Although PRA is located within the Scientific, Technological, and
International Affairs (STIA) directorate, House worked closely with
Bloch's office in generating his estimate of a potential shortage.
By last fall, however, as concern about the number began to
percolate within the scientific community, former STIA director
Karl Willenbrock formed an advisory committee to look into the
matter.
"My belief is that all those projections [of supply and demand]
have so many variables that they are very dangerous," says
Willenbrock, who left STIA last month, after two years, to become
a visiting professor at Carnegie-Mellon University. "Rather than
issuing one number, I prefer the technique used by BLS [the Bureau
of Labor Statistics], in which they put out a range of numbers and
make perfectly clear what the basis for each number is."
The advisory committee, chaired by Judith Liebman, vice chancellor
and dean of the graduate college of the University of Illinois,
held its first meeting in January 1991, at which House was
questioned by several members on both his approach to the work and
its underlying assumptions (see accompanying story).
House says that he has gone to great lengths not to overreach
himself in interpreting the available data. He told the panel that
his staff has resisted repeated attempts to break down the numbers
by scientific field, as well as to come up with an independent
assessment of demand. "We've gotten into a lot of trouble for not
doing both those things," House told the panel, "and the reason is
that there was a strong feeling that the numbers were so weak that
we shouldn't do it."
Even so, many in the statistical community think that House went
too far. Liebman says that his presentation of much of the data
"was not up to the standards in the field." The National Academy's
Fechter says that "the PRA analysis went well beyond what many
responsible researchers would accept" in estimating demand. Alfred
Blumstein, dean of the school of urban affairs at Carnegie-Mellon
and a member of the STIA advisory board, notes that "demography is
the easy part. The real issue is demand, and that can change
quickly, depending on job opportunities."
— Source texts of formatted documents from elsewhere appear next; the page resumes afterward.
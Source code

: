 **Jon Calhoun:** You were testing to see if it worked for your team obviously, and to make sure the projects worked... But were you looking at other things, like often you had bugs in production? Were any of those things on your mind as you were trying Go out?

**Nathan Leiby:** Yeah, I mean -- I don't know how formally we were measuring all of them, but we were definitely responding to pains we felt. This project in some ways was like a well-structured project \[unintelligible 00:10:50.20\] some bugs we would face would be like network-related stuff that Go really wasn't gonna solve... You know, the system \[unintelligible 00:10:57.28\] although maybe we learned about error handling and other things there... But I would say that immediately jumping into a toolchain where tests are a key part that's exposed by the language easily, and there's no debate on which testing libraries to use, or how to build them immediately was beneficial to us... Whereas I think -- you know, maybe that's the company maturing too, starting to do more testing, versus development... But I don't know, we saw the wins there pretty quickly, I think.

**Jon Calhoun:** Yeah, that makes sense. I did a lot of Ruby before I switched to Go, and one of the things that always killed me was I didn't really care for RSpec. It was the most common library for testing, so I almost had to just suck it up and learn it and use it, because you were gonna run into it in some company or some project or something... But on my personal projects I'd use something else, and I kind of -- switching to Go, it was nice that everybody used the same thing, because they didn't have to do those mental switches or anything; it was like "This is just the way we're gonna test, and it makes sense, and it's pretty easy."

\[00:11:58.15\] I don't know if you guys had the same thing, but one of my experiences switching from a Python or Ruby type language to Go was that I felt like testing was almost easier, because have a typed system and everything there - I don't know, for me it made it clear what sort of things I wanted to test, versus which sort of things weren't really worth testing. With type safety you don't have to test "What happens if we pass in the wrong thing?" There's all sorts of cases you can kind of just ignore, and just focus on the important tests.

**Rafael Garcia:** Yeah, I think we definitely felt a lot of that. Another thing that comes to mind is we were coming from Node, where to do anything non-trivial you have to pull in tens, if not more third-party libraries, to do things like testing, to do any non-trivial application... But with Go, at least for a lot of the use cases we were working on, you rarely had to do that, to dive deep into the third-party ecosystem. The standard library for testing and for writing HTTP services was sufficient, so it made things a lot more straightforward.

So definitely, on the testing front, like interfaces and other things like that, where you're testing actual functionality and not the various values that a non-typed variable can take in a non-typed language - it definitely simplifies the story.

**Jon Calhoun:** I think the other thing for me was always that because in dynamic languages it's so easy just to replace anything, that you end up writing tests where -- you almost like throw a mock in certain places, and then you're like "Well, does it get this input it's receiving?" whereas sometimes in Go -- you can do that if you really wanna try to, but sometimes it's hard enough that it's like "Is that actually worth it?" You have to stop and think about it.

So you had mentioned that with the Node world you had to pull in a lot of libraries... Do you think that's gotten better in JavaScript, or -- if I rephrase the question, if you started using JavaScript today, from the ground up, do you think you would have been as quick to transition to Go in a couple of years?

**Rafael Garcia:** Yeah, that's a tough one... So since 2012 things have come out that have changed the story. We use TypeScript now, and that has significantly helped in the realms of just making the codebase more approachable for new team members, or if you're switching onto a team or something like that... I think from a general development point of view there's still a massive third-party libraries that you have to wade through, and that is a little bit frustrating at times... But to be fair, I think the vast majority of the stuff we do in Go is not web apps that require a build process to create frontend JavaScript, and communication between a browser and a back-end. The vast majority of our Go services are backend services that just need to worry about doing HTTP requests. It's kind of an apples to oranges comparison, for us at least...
House has described the shortage in different ways. The period over
which the shortage is supposed to accrue, starting in 1986, has
varied by as much as a decade--from 2000 to 2010--in several House
papers. And a 1990 book published by NSF that includes a discussion
of the issue begins with a disclaimer that the book's contents "do
not represent the official policy of the Foundation, nor
necessarily the judgment of any particular staff analyst."
Some observers believe that the foundation erred in disseminating
the information so widely while, at the same time, insisting that
the projections were not official NSF policy. To Wolpe, it's a case
of trying to have one's cake and eat it, too.
"I think that the caveats that they put on were inadequate," says
Wolpe. "They never noted that these were only discussion figures.
They never identified the absence of any systematic methodology.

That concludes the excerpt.